University of Delaware
Office of Public Relations
The Messenger
Vol. 5, No. 2/1996
Multimedia modeling comes to Evans Hall

     Electrical engineering and computer science students at the
University now have access to the same state-of-the-art equipment
that made that famous silver slime, the evil
     T-1000, come to life in Terminator II: Judgment Day.
     A new, multimedia teaching lab, with computers donated by
Silicon Graphics Inc., is operating for the first time this
spring in Evans Hall on the Newark campus.
     Silicon Graphics, a leader in industrial computer graphics
and image-work, makes equipment used for, among many other
things, creating special effects, such as those for Terminator
     Kurt B. Akeley, Delaware '80, vice president and chief
engineer of the visual systems group at Silicon Graphics,
arranged the donation of 12 multimedia INDY workstations, which
retail for about $20,000 each, to his alma mater. In all, the lab
contains almost $400,000 worth of equipment.

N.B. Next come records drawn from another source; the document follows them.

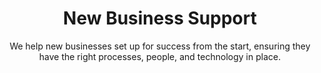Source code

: ---
layout: service
order: 8
title: "New Business Support"
subtitle: "We help new businesses set up for success from the start, ensuring they have the right processes, people, and technology in place."
blurb-intro: "Empower your startup journey with tailored support for lasting success."
intro: "At SLKone, we understand that launching and growing new businesses comes with unique challenges and opportunities. Our New Business Support services are designed to help entrepreneurs and intrapreneurs successfully establish and scale new ventures, whether as standalone startups or within existing organizations."
approach: "We take a comprehensive approach to new business support, focusing on Process Setup & Optimization, Organizational Design & Talent Building, and Technology Roadmap Development. Our methodology ensures that your new business has a strong foundation across operations, people, and technology to support rapid and sustainable growth."
why_choose:
  - point: "Startup Expertise"
    icon: "fa-check-circle"
    description: "In-depth knowledge of startup operations and challenges."
  - point: "Comprehensive Support"
    icon: "fa-check-circle"
    description: "End-to-end solutions from operations to technology."
  - point: "Customized Strategies"
    icon: "fa-check-circle"
    description: "Tailored support to fit your unique business model."
  - point: "Proven Methodologies"
    icon: "fa-check-circle"
    description: "Implementation of best practices for new ventures."
  - point: "Continuous Growth"
    icon: "fa-check-circle"
    description: "Ongoing assistance to support your business as it scales."
  - point: "Cross-Industry Experience"
    icon: "fa-check-circle"
    description: "Expertise across various sectors to address diverse needs."
cta: "Ready to launch or scale your new business with confidence? Contact SLKone today to discover how our New Business Support services can help you navigate the challenges of entrepreneurship and set your venture on the path to success."
icon: "fa-rocket"
color: "coral"
image: "/assets/images/backgrounds/new-business-support.webp"
---
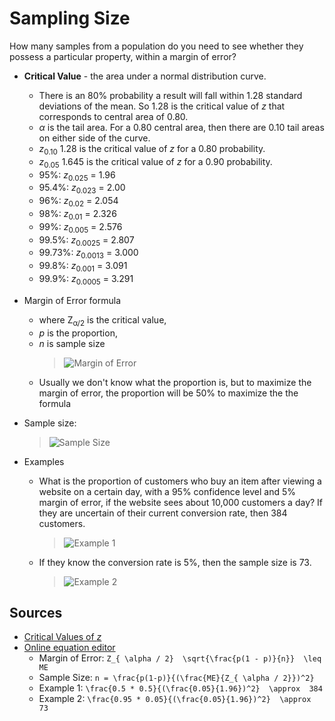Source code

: # Sampling Size

How many samples from a population do you need to see whether they possess a particular property, within a margin of error?

* **Critical Value** - the area under a normal distribution curve.
  * There is an 80% probability a result will fall within 1.28 standard deviations of the mean. So 1.28 is the critical value of *z* that corresponds to central area of 0.80.
  * *&alpha;* is the tail area. For a 0.80 central area, then there are 0.10 tail areas on either side of the curve.
  * *z*<sub>0.10</sub> 1.28 is the critical value of *z* for a 0.80 probability.
  * *z*<sub>0.05</sub> 1.645 is the critical value of *z* for a 0.90 probability.
  * 95%: *z*<sub>0.025</sub> = 1.96
  * 95.4%: *z*<sub>0.023</sub> = 2.00
  * 96%: *z*<sub>0.02</sub> = 2.054
  * 98%: *z*<sub>0.01</sub> = 2.326
  * 99%: *z*<sub>0.005</sub> = 2.576
  * 99.5%: *z*<sub>0.0025</sub> = 2.807
  * 99.73%: *z*<sub>0.0013</sub> = 3.000
  * 99.8%: *z*<sub>0.001</sub> = 3.091
  * 99.9%: *z*<sub>0.0005</sub> = 3.291

* Margin of Error formula
  * where Z<sub>&alpha;/2</sub> is the critical value,
  * *p* is the proportion,
  * *n* is sample size
    > ![Margin of Error](https://user-images.githubusercontent.com/638189/48325466-b1f95d00-e603-11e8-92cd-7502e202f77a.png)
  * Usually we don't know what the proportion is, but to maximize the margin of error, the proportion will be 50% to maximize the the formula
* Sample size:
  > ![Sample Size](https://user-images.githubusercontent.com/638189/48326258-5a102580-e606-11e8-95b1-a6df859de965.png)
* Examples
  * What is the proportion of customers who buy an item after viewing a website on a certain day, with a 95% confidence level and 5% margin of error, if the website sees about 10,000 customers a day? If they are uncertain of their current conversion rate, then 384 customers.
    > ![Example 1](https://user-images.githubusercontent.com/638189/48326340-d145b980-e606-11e8-909a-2fa1658c1ef7.png)
  * If they know the conversion rate is 5%, then the sample size is 73.
    > ![Example 2](https://user-images.githubusercontent.com/638189/48326377-0f42dd80-e607-11e8-8c58-124a5ca2a3cb.png)



## Sources

* [Critical Values of *z*](http://www.math.armstrong.edu/statsonline/5/5.3.2.html)
* [Online equation editor](http://www.sciweavers.org/free-online-latex-equation-editor)
  * Margin of Error: `Z_{ \alpha / 2}  \sqrt{\frac{p(1 - p)}{n}}  \leq ME`
  * Sample Size: `n = \frac{p(1-p)}{(\frac{ME}{Z_{ \alpha / 2}})^2}`
  * Example 1: `\frac{0.5 * 0.5}{(\frac{0.05}{1.96})^2}  \approx  384`
  * Example 2: `\frac{0.95 * 0.05}{(\frac{0.05}{1.96})^2}  \approx  73
`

     Each workstation in the lab is equipped with a video camera
and microphone and all are linked so they are able to transmit
images back and forth. Classes that use the lab will work on
video conferencing, as well as experiments in image and video
processing, Charles Boncelet Jr., professor of electrical
engineering, explains.
     David B. Saunders, associate professor of computer and
information sciences, who teaches a computer graphics class in
the lab, says he is excited about the Silicon Graphics library
that comes with each workstation and about the equipment's
ability to help students create three-dimensional models.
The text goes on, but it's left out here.